Building Reliability: Constraints and Prompt Engineering
Constrained decoding guarantees syntactic validity (well-formed JSON, matching regex, following grammar), but doesn't guarantee semantic correctness. A model constrained to output JSON with fields [decision, reason] will never produce malformed JSON, but might output {"decision": "approve", "reason": "unknown"} when a human would reject because the reason is meaningless. True reliability comes from combining hard constraints (syntax guarantees) with prompt engineering (semantic guidance): well-crafted prompts that steer the model toward correct reasoning, plus schemas that prevent structural errors, plus monitoring and fallbacks for edge cases.
This final article brings together everything in the series: how to architect resilient AI systems that are both fast and correct.
The Constraint-Prompt Partnership
Think of constraints and prompts as complementary safeguards:
Constraints (hard guarantees): "Output must be valid JSON matching this schema, with these enum values only."
Prompts (soft guidance): "Think step-by-step. Evaluate the evidence. If unsure, say so rather than guess."
Neither alone is sufficient:
- Constraints alone guarantee syntax but allow nonsense:
{"decision": "approve", "confidence": 0.01}is valid but contradictory. - Prompts alone are fragile: even a well-written prompt can fail under adversarial input or with less-capable models.

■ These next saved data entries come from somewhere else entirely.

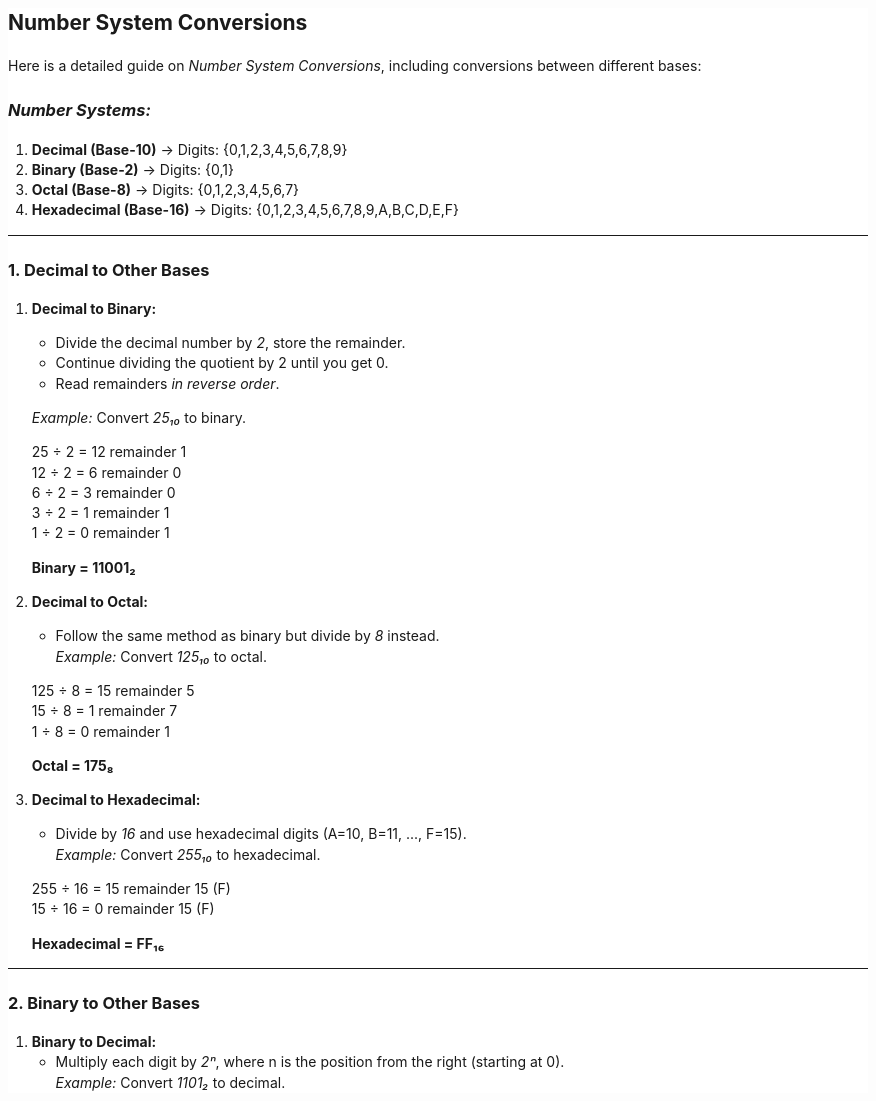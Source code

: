 ## **Number System Conversions**

Here is a detailed guide on *Number System Conversions*, including conversions between different bases:

### *Number Systems:*
1. **Decimal (Base-10)** → Digits: {0,1,2,3,4,5,6,7,8,9}  
2. **Binary (Base-2)** → Digits: {0,1}  
3. **Octal (Base-8)** → Digits: {0,1,2,3,4,5,6,7}  
4. **Hexadecimal (Base-16)** → Digits: {0,1,2,3,4,5,6,7,8,9,A,B,C,D,E,F}  

---

### **1. Decimal to Other Bases**
1. **Decimal to Binary:**  
   - Divide the decimal number by *2*, store the remainder.  
   - Continue dividing the quotient by 2 until you get 0.  
   - Read remainders *in reverse order*.  

   *Example:* Convert *25₁₀* to binary.  
   
   25 ÷ 2 = 12 remainder 1  
   12 ÷ 2 = 6 remainder 0  
   6 ÷ 2 = 3 remainder 0  
   3 ÷ 2 = 1 remainder 1  
   1 ÷ 2 = 0 remainder 1  
   
   **Binary = 11001₂**

2. **Decimal to Octal:**  
   - Follow the same method as binary but divide by *8* instead.  
   *Example:* Convert *125₁₀* to octal.  
   
   125 ÷ 8 = 15 remainder 5  
   15 ÷ 8 = 1 remainder 7  
   1 ÷ 8 = 0 remainder 1  
   
   **Octal = 175₈**

3. **Decimal to Hexadecimal:**  
   - Divide by *16* and use hexadecimal digits (A=10, B=11, ..., F=15).  
   *Example:* Convert *255₁₀* to hexadecimal.  
   
   255 ÷ 16 = 15 remainder 15 (F)  
   15 ÷ 16 = 0 remainder 15 (F)  
   
   **Hexadecimal = FF₁₆**

---

### **2. Binary to Other Bases**
1. **Binary to Decimal:**  
   - Multiply each digit by *2ⁿ*, where n is the position from the right (starting at 0).  
   *Example:* Convert *1101₂* to decimal.  
   
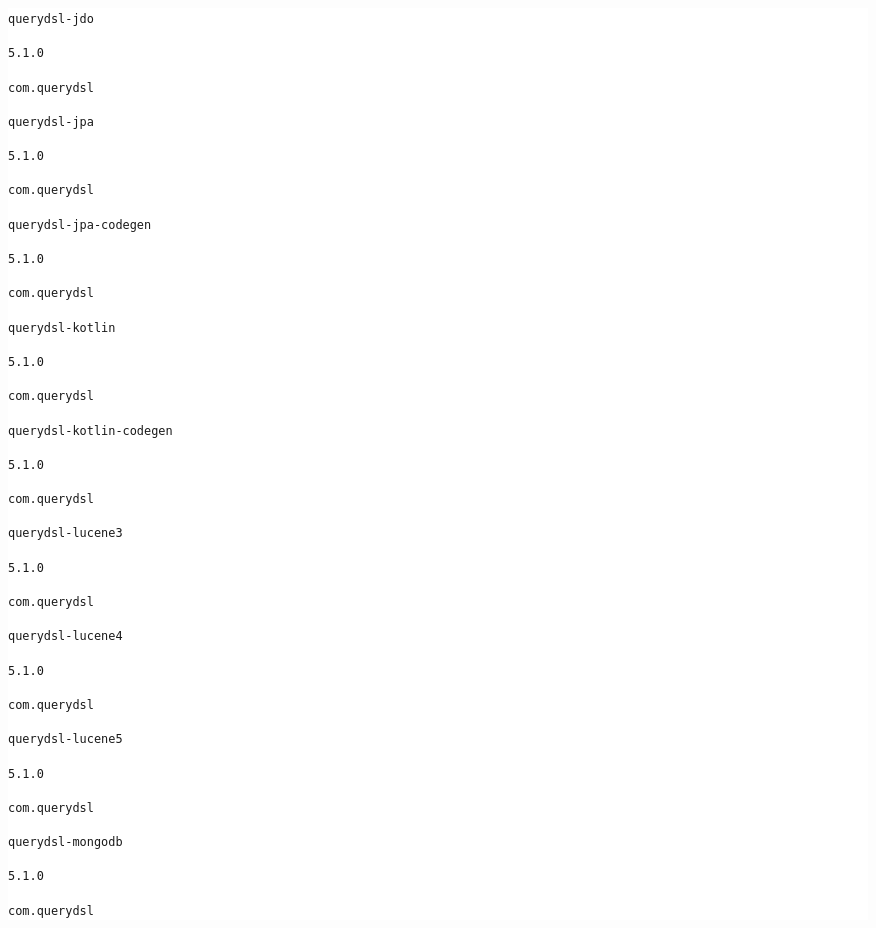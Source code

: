 <td class="tableblock halign-left valign-top"><p class="tableblock"><code>querydsl-jdo</code></p></td>
<td class="tableblock halign-left valign-top"><p class="tableblock"><code>5.1.0</code></p></td>
</tr>
<tr>
<td class="tableblock halign-left valign-top"><p class="tableblock"><code>com.querydsl</code></p></td>
<td class="tableblock halign-left valign-top"><p class="tableblock"><code>querydsl-jpa</code></p></td>
<td class="tableblock halign-left valign-top"><p class="tableblock"><code>5.1.0</code></p></td>
</tr>
<tr>
<td class="tableblock halign-left valign-top"><p class="tableblock"><code>com.querydsl</code></p></td>
<td class="tableblock halign-left valign-top"><p class="tableblock"><code>querydsl-jpa-codegen</code></p></td>
<td class="tableblock halign-left valign-top"><p class="tableblock"><code>5.1.0</code></p></td>
</tr>
<tr>
<td class="tableblock halign-left valign-top"><p class="tableblock"><code>com.querydsl</code></p></td>
<td class="tableblock halign-left valign-top"><p class="tableblock"><code>querydsl-kotlin</code></p></td>
<td class="tableblock halign-left valign-top"><p class="tableblock"><code>5.1.0</code></p></td>
</tr>
<tr>
<td class="tableblock halign-left valign-top"><p class="tableblock"><code>com.querydsl</code></p></td>
<td class="tableblock halign-left valign-top"><p class="tableblock"><code>querydsl-kotlin-codegen</code></p></td>
<td class="tableblock halign-left valign-top"><p class="tableblock"><code>5.1.0</code></p></td>
</tr>
<tr>
<td class="tableblock halign-left valign-top"><p class="tableblock"><code>com.querydsl</code></p></td>
<td class="tableblock halign-left valign-top"><p class="tableblock"><code>querydsl-lucene3</code></p></td>
<td class="tableblock halign-left valign-top"><p class="tableblock"><code>5.1.0</code></p></td>
</tr>
<tr>
<td class="tableblock halign-left valign-top"><p class="tableblock"><code>com.querydsl</code></p></td>
<td class="tableblock halign-left valign-top"><p class="tableblock"><code>querydsl-lucene4</code></p></td>
<td class="tableblock halign-left valign-top"><p class="tableblock"><code>5.1.0</code></p></td>
</tr>
<tr>
<td class="tableblock halign-left valign-top"><p class="tableblock"><code>com.querydsl</code></p></td>
<td class="tableblock halign-left valign-top"><p class="tableblock"><code>querydsl-lucene5</code></p></td>
<td class="tableblock halign-left valign-top"><p class="tableblock"><code>5.1.0</code></p></td>
</tr>
<tr>
<td class="tableblock halign-left valign-top"><p class="tableblock"><code>com.querydsl</code></p></td>
<td class="tableblock halign-left valign-top"><p class="tableblock"><code>querydsl-mongodb</code></p></td>
<td class="tableblock halign-left valign-top"><p class="tableblock"><code>5.1.0</code></p></td>
</tr>
<tr>
<td class="tableblock halign-left valign-top"><p class="tableblock"><code>com.querydsl</code></p></td>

Together, they form a defense-in-depth approach: prompts set intent, constraints enforce structure, monitoring catches failures.
Strategy 1: In-Context Examples (Few-Shot Learning)
The most effective prompt technique is showing the model examples of correct outputs:
from outlines import models, generate
from pydantic import BaseModel
class Decision(BaseModel):
choice: str # "approve", "reject", "escalate"
reasoning: str
confidence: float # 0.0-1.0
model = models.transformers("mistralai/Mistral-7B-v0.1")
generator = generate.json(model, Decision)
# Few-shot prompt with examples
prompt = """
You are a loan officer. Analyze applications and decide: approve, reject, or escalate.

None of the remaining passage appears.